Die Goldpreisentwicklung narrt Experten und Spekulanten. Die Schwankungen sind unerklärbar. Wer manipuliert den Goldpreis?
von Raoul Sylvester Kirschbichler
Die Verwirrung ist groß. Aber sofort gibt es Experten, die aufzeigen und meinen, alles logisch erklären zu können. Ihrer Ansicht nach kam vieles unerwartet, aberp wirklich überrascht sind die Goldreis-Prognostiker angeblich doch nicht. Trotzdem: Sie sind weit davon entfernt, die Goldpreisschwankungen der letzten Monate und Jahre logisch erklären zu können.
Goldbarren bleiben nur eine Waffe mit sehr begrenzter Wirkung, möchte sie der Anleger gegen eine drohende Hyperinflation einsetzen. Der Goldpreis wird sehr gerne als „Fieberkurve der Finanzmärkte“ bezeichnet, er reagiert schlagartig, angeblich aber nicht so sehr auf eine hohe Teuerung, sondern auf die Tendenz. Die offiziellen Inflationsraten gingen stark zurück, in den USA stürzte die erwartete Zehnjahresteuerung von 2,6 Prozent pro Jahr auf 1,9 Prozent ab. In Europa war der Einbruch sogar noch dramatischer.
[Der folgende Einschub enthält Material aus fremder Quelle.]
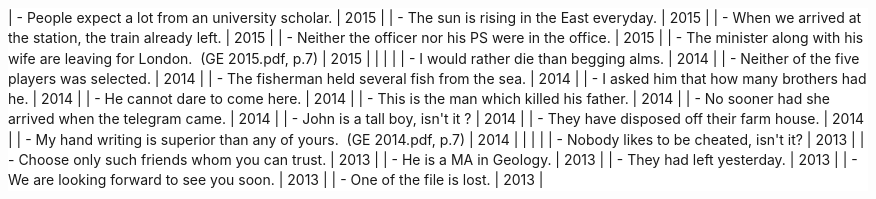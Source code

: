 | - People expect a lot from an university scholar.                                                                                                                                                                                                      | 2015 |
| - The sun is rising in the East everyday.                                                                                                                                                                                                              | 2015 |
| - When we arrived at the station, the train already left.                                                                                                                                                                                              | 2015 |
| - Neither the officer nor his PS were in the office.                                                                                                                                                                                                   | 2015 |
| - The minister along with his wife are leaving for London.  (GE 2015.pdf, p.7)                                                                                                                                                                         | 2015 |
|                                                                                                                                                                                                                                                        |      |
| - I would rather die than begging alms.                                                                                                                                                                                                                | 2014 |
| - Neither of the five players was selected.                                                                                                                                                                                                            | 2014 |
| - The fisherman held several fish from the sea.                                                                                                                                                                                                        | 2014 |
| - I asked him that how many brothers had he.                                                                                                                                                                                                           | 2014 |
| - He cannot dare to come here.                                                                                                                                                                                                                         | 2014 |
| - This is the man which killed his father.                                                                                                                                                                                                             | 2014 |
| - No sooner had she arrived when the telegram came.                                                                                                                                                                                                    | 2014 |
| - John is a tall boy, isn't it ?                                                                                                                                                                                                                       | 2014 |
| - They have disposed off their farm house.                                                                                                                                                                                                             | 2014 |
| - My hand writing is superior than any of yours.  (GE 2014.pdf, p.7)                                                                                                                                                                                   | 2014 |
|                                                                                                                                                                                                                                                        |      |
| - Nobody likes to be cheated, isn't it?                                                                                                                                                                                                                | 2013 |
| - Choose only such friends whom you can trust.                                                                                                                                                                                                         | 2013 |
| - He is a MA in Geology.                                                                                                                                                                                                                               | 2013 |
| - They had left yesterday.                                                                                                                                                                                                                             | 2013 |
| - We are looking forward to see you soon.                                                                                                                                                                                                              | 2013 |
| - One of the file is lost.                                                                                                                                                                                                                             | 2013 |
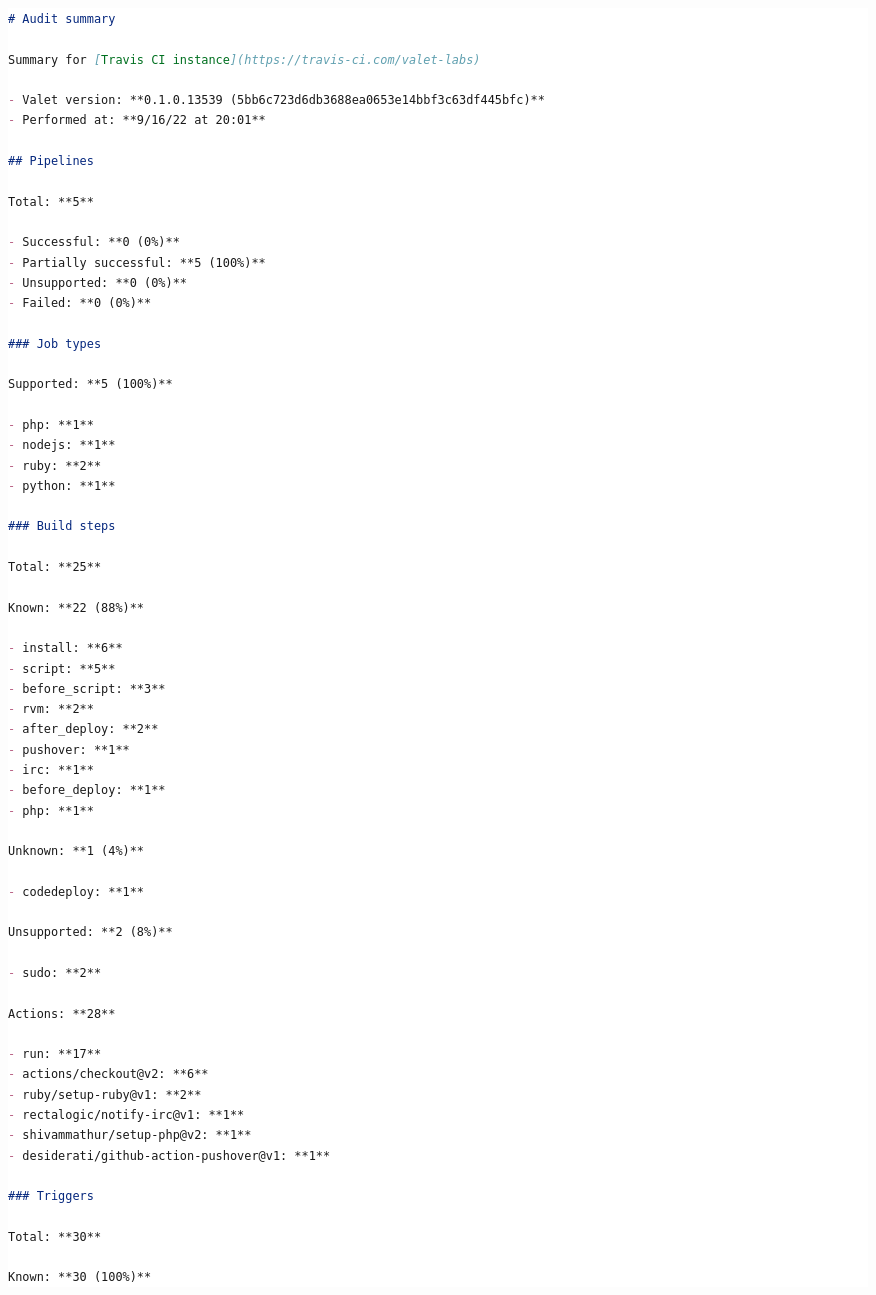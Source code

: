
```md
# Audit summary

Summary for [Travis CI instance](https://travis-ci.com/valet-labs)

- Valet version: **0.1.0.13539 (5bb6c723d6db3688ea0653e14bbf3c63df445bfc)**
- Performed at: **9/16/22 at 20:01**

## Pipelines

Total: **5**

- Successful: **0 (0%)**
- Partially successful: **5 (100%)**
- Unsupported: **0 (0%)**
- Failed: **0 (0%)**

### Job types

Supported: **5 (100%)**

- php: **1**
- nodejs: **1**
- ruby: **2**
- python: **1**

### Build steps

Total: **25**

Known: **22 (88%)**

- install: **6**
- script: **5**
- before_script: **3**
- rvm: **2**
- after_deploy: **2**
- pushover: **1**
- irc: **1**
- before_deploy: **1**
- php: **1**

Unknown: **1 (4%)**

- codedeploy: **1**

Unsupported: **2 (8%)**

- sudo: **2**

Actions: **28**

- run: **17**
- actions/checkout@v2: **6**
- ruby/setup-ruby@v1: **2**
- rectalogic/notify-irc@v1: **1**
- shivammathur/setup-php@v2: **1**
- desiderati/github-action-pushover@v1: **1**

### Triggers

Total: **30**

Known: **30 (100%)**
```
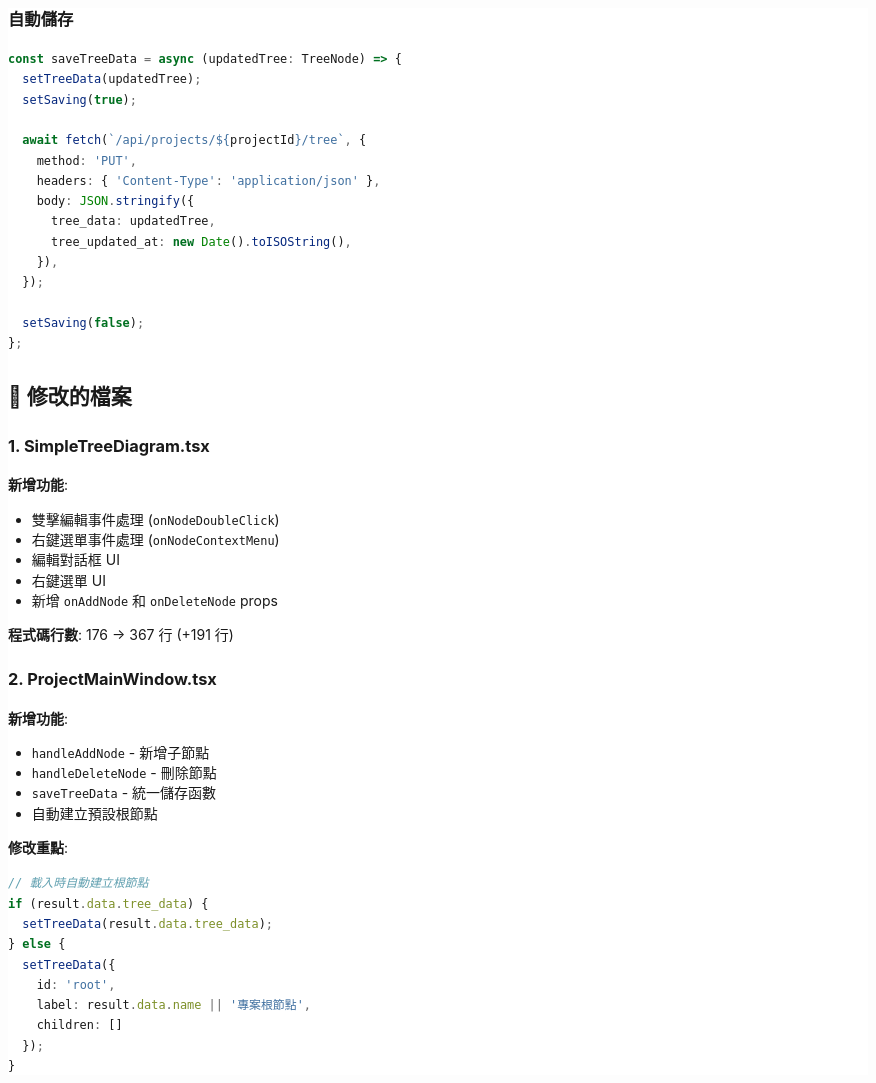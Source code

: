 ### 自動儲存

```typescript
const saveTreeData = async (updatedTree: TreeNode) => {
  setTreeData(updatedTree);
  setSaving(true);
  
  await fetch(`/api/projects/${projectId}/tree`, {
    method: 'PUT',
    headers: { 'Content-Type': 'application/json' },
    body: JSON.stringify({
      tree_data: updatedTree,
      tree_updated_at: new Date().toISOString(),
    }),
  });
  
  setSaving(false);
};
```

## 📁 修改的檔案

### 1. SimpleTreeDiagram.tsx
**新增功能**:
- 雙擊編輯事件處理 (`onNodeDoubleClick`)
- 右鍵選單事件處理 (`onNodeContextMenu`)
- 編輯對話框 UI
- 右鍵選單 UI
- 新增 `onAddNode` 和 `onDeleteNode` props

**程式碼行數**: 176 → 367 行 (+191 行)

### 2. ProjectMainWindow.tsx
**新增功能**:
- `handleAddNode` - 新增子節點
- `handleDeleteNode` - 刪除節點
- `saveTreeData` - 統一儲存函數
- 自動建立預設根節點

**修改重點**:
```typescript
// 載入時自動建立根節點
if (result.data.tree_data) {
  setTreeData(result.data.tree_data);
} else {
  setTreeData({ 
    id: 'root', 
    label: result.data.name || '專案根節點',
    children: [] 
  });
}
```
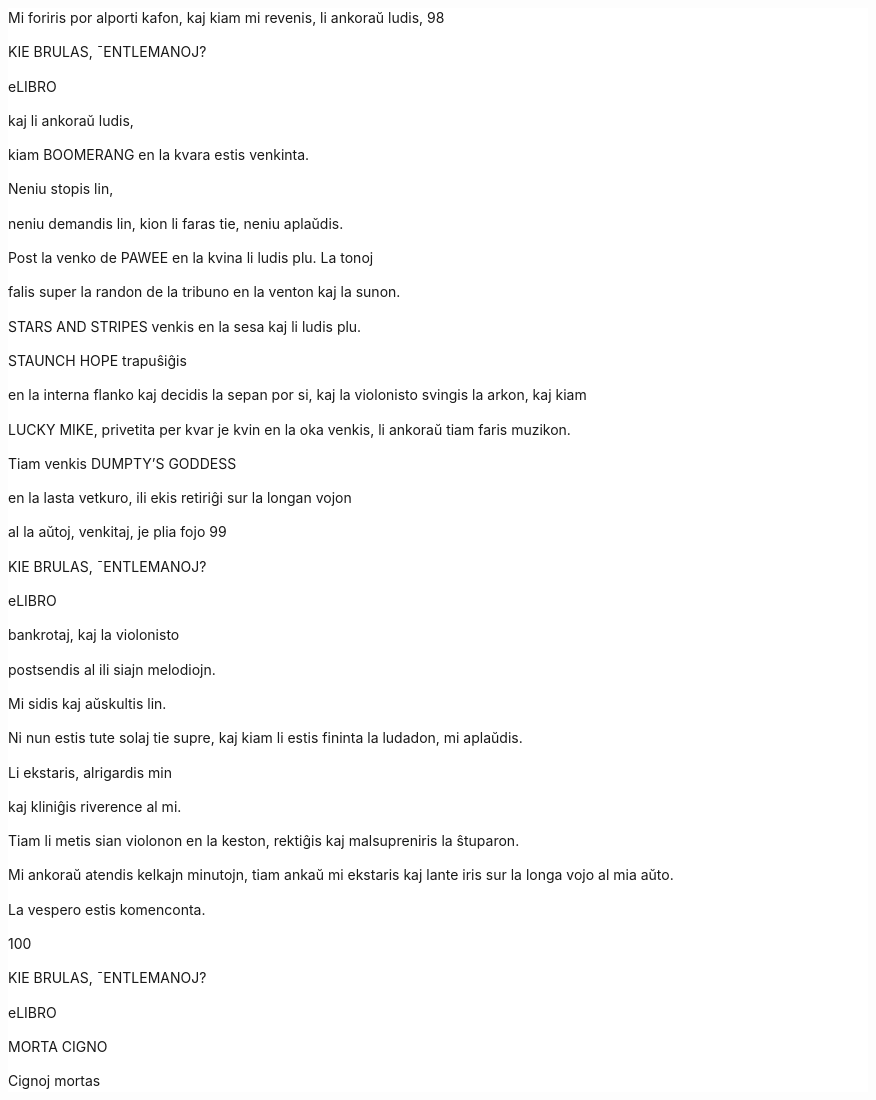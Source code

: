 Mi foriris por alporti kafon, kaj kiam mi revenis, li ankoraŭ ludis, 98

KIE BRULAS, ¯ENTLEMANOJ? 

eLIBRO

kaj li ankoraŭ ludis, 

kiam BOOMERANG en la kvara estis venkinta. 

Neniu stopis lin, 

neniu demandis lin, kion li faras tie, neniu aplaŭdis. 

Post la venko de PAWEE en la kvina li ludis plu. La tonoj

falis super la randon de la tribuno en la venton kaj la sunon. 

STARS AND STRIPES venkis en la sesa kaj li ludis plu. 

STAUNCH HOPE trapuŝiĝis

en la interna flanko kaj decidis la sepan por si, kaj la violonisto svingis la arkon, kaj kiam

LUCKY MIKE, privetita per kvar je kvin en la oka venkis, li ankoraŭ tiam faris muzikon. 

Tiam venkis DUMPTY’S GODDESS

en la lasta vetkuro, ili ekis retiriĝi sur la longan vojon

al la aŭtoj, venkitaj, je plia fojo 99

KIE BRULAS, ¯ENTLEMANOJ? 

eLIBRO

bankrotaj, kaj la violonisto

postsendis al ili siajn melodiojn. 

Mi sidis kaj aŭskultis lin. 

Ni nun estis tute solaj tie supre, kaj kiam li estis fininta la ludadon, mi aplaŭdis. 

Li ekstaris, alrigardis min

kaj kliniĝis riverence al mi. 

Tiam li metis sian violonon en la keston, rektiĝis kaj malsupreniris la ŝtuparon. 

Mi ankoraŭ atendis kelkajn minutojn, tiam ankaŭ mi ekstaris kaj lante iris sur la longa vojo al mia aŭto. 

La vespero estis komenconta. 

100

KIE BRULAS, ¯ENTLEMANOJ? 

eLIBRO

MORTA CIGNO

Cignoj mortas
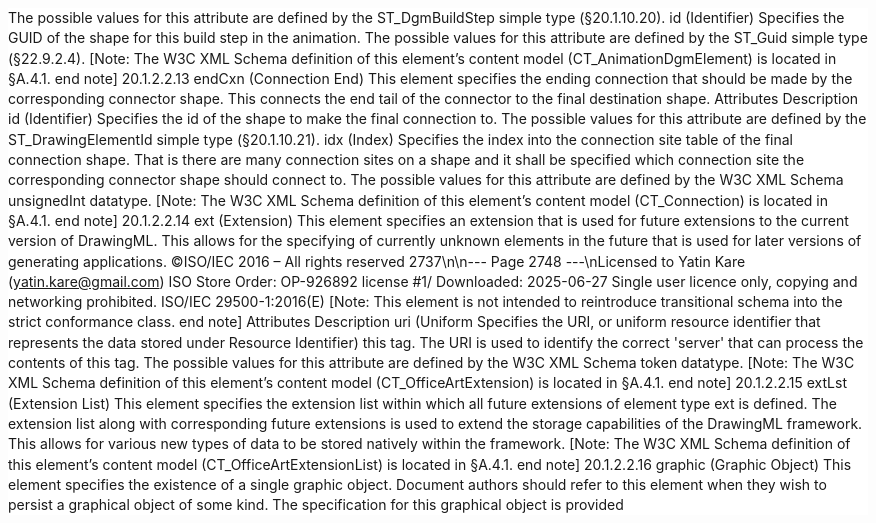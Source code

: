 The possible values for this attribute are defined by the ST_DgmBuildStep simple type
(§20.1.10.20).
id (Identifier) Specifies the GUID of the shape for this build step in the animation.
The possible values for this attribute are defined by the ST_Guid simple type (§22.9.2.4).
[Note: The W3C XML Schema definition of this element’s content model (CT_AnimationDgmElement) is located
in §A.4.1. end note]
20.1.2.2.13 endCxn (Connection End)
This element specifies the ending connection that should be made by the corresponding connector shape. This
connects the end tail of the connector to the final destination shape.
Attributes Description
id (Identifier) Specifies the id of the shape to make the final connection to.
The possible values for this attribute are defined by the ST_DrawingElementId simple
type (§20.1.10.21).
idx (Index) Specifies the index into the connection site table of the final connection shape. That is
there are many connection sites on a shape and it shall be specified which connection
site the corresponding connector shape should connect to.
The possible values for this attribute are defined by the W3C XML Schema unsignedInt
datatype.
[Note: The W3C XML Schema definition of this element’s content model (CT_Connection) is located in §A.4.1.
end note]
20.1.2.2.14 ext (Extension)
This element specifies an extension that is used for future extensions to the current version of DrawingML. This
allows for the specifying of currently unknown elements in the future that is used for later versions of
generating applications.
©ISO/IEC 2016 – All rights reserved 2737\n\n--- Page 2748 ---\nLicensed to Yatin Kare (yatin.kare@gmail.com)
ISO Store Order: OP-926892 license #1/ Downloaded: 2025-06-27
Single user licence only, copying and networking prohibited.
ISO/IEC 29500-1:2016(E)
[Note: This element is not intended to reintroduce transitional schema into the strict conformance class. end
note]
Attributes Description
uri (Uniform Specifies the URI, or uniform resource identifier that represents the data stored under
Resource Identifier) this tag. The URI is used to identify the correct 'server' that can process the contents of
this tag.
The possible values for this attribute are defined by the W3C XML Schema token
datatype.
[Note: The W3C XML Schema definition of this element’s content model (CT_OfficeArtExtension) is located in
§A.4.1. end note]
20.1.2.2.15 extLst (Extension List)
This element specifies the extension list within which all future extensions of element type ext is defined. The
extension list along with corresponding future extensions is used to extend the storage capabilities of the
DrawingML framework. This allows for various new types of data to be stored natively within the framework.
[Note: The W3C XML Schema definition of this element’s content model (CT_OfficeArtExtensionList) is located in
§A.4.1. end note]
20.1.2.2.16 graphic (Graphic Object)
This element specifies the existence of a single graphic object. Document authors should refer to this element
when they wish to persist a graphical object of some kind. The specification for this graphical object is provided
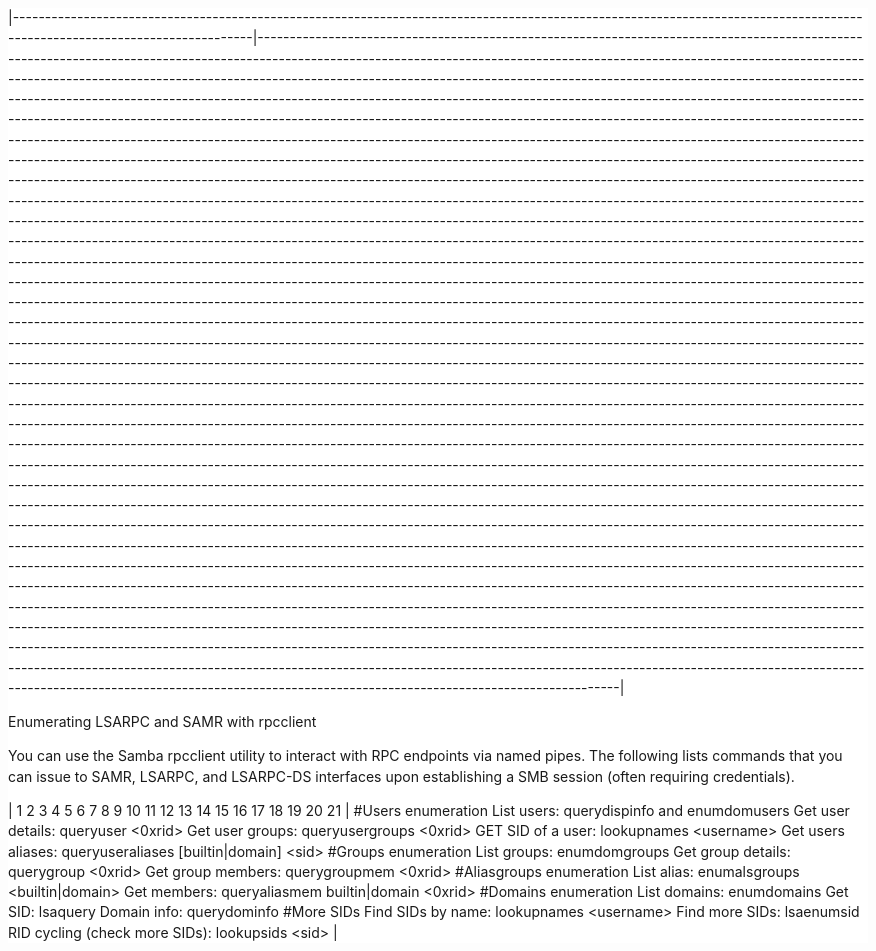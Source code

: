 |--------------------------------------------------------------------------------------------------------------------------------------------------------------------------|----------------------------------------------------------------------------------------------------------------------------------------------------------------------------------------------------------------------------------------------------------------------------------------------------------------------------------------------------------------------------------------------------------------------------------------------------------------------------------------------------------------------------------------------------------------------------------------------------------------------------------------------------------------------------------------------------------------------------------------------------------------------------------------------------------------------------------------------------------------------------------------------------------------------------------------------------------------------------------------------------------------------------------------------------------------------------------------------------------------------------------------------------------------------------------------------------------------------------------------------------------------------------------------------------------------------------------------------------------------------------------------------------------------------------------------------------------------------------------------------------------------------------------------------------------------------------------------------------------------------------------------------------------------------------------------------------------------------------------------------------------------------------------------------------------------------------------------------------------------------------------------------------------------------------------------------------------------------------------------------------------------------------------------------------------------------------------------------------------------------------------------------------------------------------------------------------------------------------------------------------------------------------------------------------------------------------------------------------------------------------------------------------------------------------------------------------------------------------------------------------------------------------------------------------------------------------------------------------------------------------------------------------------------------------------------------------------------------------------------------------------------------------------------------------------------------------------------------------------------------------------------------------------------------------------------------------------------------------------------------------------------------------------------------------------------------------------------------------------------------------------------------------------------------------------------------------------------------------------------------------------------------------------------------------------------------------------------------------------------------------------------------------------------------------------------------------------------------------------------------------------------------------------------------------------------------------------------------------------------------------------------------------------------------------------------------------------------------------------------------------------------------------------------------------------------------------------------------------------------------------------------------------------------------------------------------------------------------------------------------------------------------------------------------------------------------------------------------------------------------------------------------------------------------------------------------------------------------------------------------------------------------------------------------------------------------------------------------------------------------------------------------------------------------------------------------------------------------------------------|

Enumerating LSARPC and SAMR with rpcclient

You can use the Samba rpcclient utility to interact with RPC endpoints via named pipes. The following lists commands that you can issue to SAMR, LSARPC, and LSARPC-DS interfaces upon establishing a SMB session (often requiring credentials).

| 1 2 3 4 5 6 7 8 9 10 11 12 13 14 15 16 17 18 19 20 21  | \#Users enumeration List users: querydispinfo and enumdomusers Get user details: queryuser \<0xrid\> Get user groups: queryusergroups \<0xrid\> GET SID of a user: lookupnames \<username\> Get users aliases: queryuseraliases [builtin\|domain] \<sid\> \#Groups enumeration List groups: enumdomgroups Get group details: querygroup \<0xrid\> Get group members: querygroupmem \<0xrid\> \#Aliasgroups enumeration List alias: enumalsgroups \<builtin\|domain\> Get members: queryaliasmem builtin\|domain \<0xrid\> \#Domains enumeration List domains: enumdomains Get SID: lsaquery Domain info: querydominfo \#More SIDs Find SIDs by name: lookupnames \<username\> Find more SIDs: lsaenumsid RID cycling (check more SIDs): lookupsids \<sid\>  |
Gold hatte innerhalb eines Jahres 30 Prozent seines Wertes eingebüßt und war somit die große Enttäuschung des Jahres 2013. Nun spricht vieles dafür, dass sich das Edelmetall bei seinem „normalen Wert“ einpendelt – er lag über Jahrzehnte deutlich unter der 1000-Dollar-Marke für eine Unze Gold. Doch das ist eine Einschätzung, die sich nicht wirklich argumentieren lässt. Denn es gibt kein akzeptiertes Preiskalkulations-Modell für Gold. Anleihen und Aktien können wir richtig bewerten, der „richtige“ Wert des Goldes bleibt nicht kalkulierbar. Ob die Feinunze (etwa 31 Gramm) momentan bei 400 US-Dollar oder doch bei 1700 US-Dollar stehen sollte, lässt sich demnach nicht sagen.
Niemand hatte erwartet, dass eine Feinunze Gold die 1000-Dollar – Schallmauer durchbrechen wird. Doch im September 2011 war sogar die 2000-Dollar-Marke in Reichweite. Der Goldpreis kletterte in New York auf sein Allzeithoch von 1920,65 US-Dollar. Im Euroraum erzielte die Feinunze ein Monat später ihren höchsten Wert: 1388,62 Euro.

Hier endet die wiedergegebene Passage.